New Jersey Gov. Chris Christie, the next incarnation of a GOP frontrunning presidential candidate who is anything but hard-line on principle, told activists and GOP operatives at a Republican National Committee luncheon on Thursday that his “job was to win.” Christie pontificated:
We are not a debating society. We are a political operation that needs to win. My job is to win. I believe my job is to win. Our job is not to be college professors.
Christie has already criticized Sen. Rand Paul (R-KY), saying Paul’s libertarinan positions were dangerous. At Thursday’s luncheon, he took a swipe at Louisiana Gov. Bobby Jindal, who recently said, “We’ve got to stop being the stupid party. It’s time for a new Republican Party that talks like adults.” Christie responded:
I’m not going to be one of these people who goes and calls our party stupid. We need to stop navel gazing. There’s nothing wrong with our principles. We need to focus on winning again. There’s too much at stake for this to be an academic exercise. We need to win and govern with authority and courage.”
ABCNews offered the usual litany of supporters for a “moderate” candidate, as well as stating, “The speech was very well-received, according to people leaving the luncheon.” They reported one RNC member bought Christie’s pitch, saying:
I think this is very clearly a speech he was using to give the party a choice between two or even three visions of where the party ought to go.

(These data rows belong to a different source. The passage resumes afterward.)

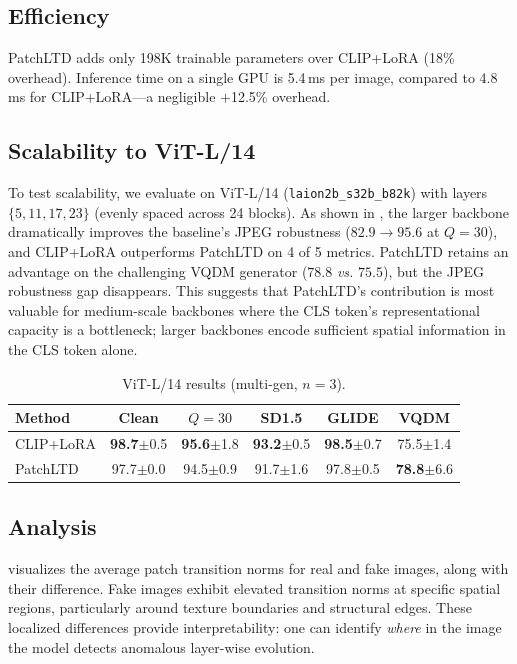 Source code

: \documentclass[runningheads]{llncs}
\newcommand{\ours}{PatchLTD}
\newcommand{\vs}{\textit{vs.}}
\begin{document}
\subsection{Efficiency}

\ours{} adds only 198K trainable parameters over CLIP+LoRA (18\% overhead).
Inference time on a single GPU is 5.4\,ms per image, compared to 4.8\,ms for CLIP+LoRA---a negligible $+$12.5\% overhead.


\subsection{Scalability to ViT-L/14}
\label{sec:vitl}

To test scalability, we evaluate on ViT-L/14 (\texttt{laion2b\_s32b\_b82k}) with layers $\{5,11,17,23\}$ (evenly spaced across 24 blocks).
As shown in , the larger backbone dramatically improves the baseline's JPEG robustness ($82.9 \to 95.6$ at $Q{=}30$), and CLIP+LoRA outperforms \ours{} on 4 of 5 metrics.
\ours{} retains an advantage on the challenging VQDM generator ($78.8$ \vs{} $75.5$), but the JPEG robustness gap disappears.
This suggests that \ours{}'s contribution is most valuable for medium-scale backbones where the CLS token's representational capacity is a bottleneck; larger backbones encode sufficient spatial information in the CLS token alone.

\begin{table}[t]
\centering
\caption{ViT-L/14 results (multi-gen, $n{=}3$).}
\label{tab:vitl}
\setlength{\tabcolsep}{4pt}
\begin{tabular}{lccccc}
\toprule
Method & Clean & $Q{=}30$ & SD1.5 & GLIDE & VQDM \\
\midrule
CLIP+LoRA  & \textbf{98.7}\scriptsize$\pm$0.5 & \textbf{95.6}\scriptsize$\pm$1.8 & \textbf{93.2}\scriptsize$\pm$0.5 & \textbf{98.5}\scriptsize$\pm$0.7 & 75.5\scriptsize$\pm$1.4 \\
\ours{}    & 97.7\scriptsize$\pm$0.0 & 94.5\scriptsize$\pm$0.9 & 91.7\scriptsize$\pm$1.6 & 97.8\scriptsize$\pm$0.5 & \textbf{78.8}\scriptsize$\pm$6.6 \\
\bottomrule
\end{tabular}
\end{table}


\subsection{Analysis}
\label{sec:analysis}

 visualizes the average patch transition norms for real and fake images, along with their difference.
Fake images exhibit elevated transition norms at specific spatial regions, particularly around texture boundaries and structural edges.
These localized differences provide interpretability: one can identify \emph{where} in the image the model detects anomalous layer-wise evolution.
\end{document}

Is this a party that exists to win elections or is it a party that exists, as he said, to debate esoteric policy?… I think Gov. Christie is trying to appeal to … the silent majority of people who aren’t actively involved in the party, per se, who vote every four years, who want commonsense solutions … and that’s an appealing message.
Mississippi GOP Chairman Joe Nosef was also lulled into a sense of security, saying Christie’s speech was:
one of the best political speeches I have ever heard, and I think I’ve gotten to the point where it takes a lot to impress me in a luncheon speech . . . It was an optimistic road map, really, of how Republicans can not only win elections but govern. I think his distinction is the fact that he is in a blue state that he’s governed successfully, looks like he is going to be re-elected and all the different coalitions he talked about. It seems like almost everything as a national party we need to do, he’s been able to do it.
Haven’t we heard this all before from the GOP? McCain in 2008, Romney in 2012, and now Christie were foisted on conservatives with the mantra that they were and are electable. They want to “win.”
The GOP should recognize that slippery candidates like the aforementioned three receive glowing mentions in the press only because they are not true to conservative principles, and the press savages them once they are nominated. When Christie says he “wants to win,” instead of “wants to remain true to conservative principles,” every true conservative should flinch and tell the GOP establishment exactly what they can do with their “electable” candidates.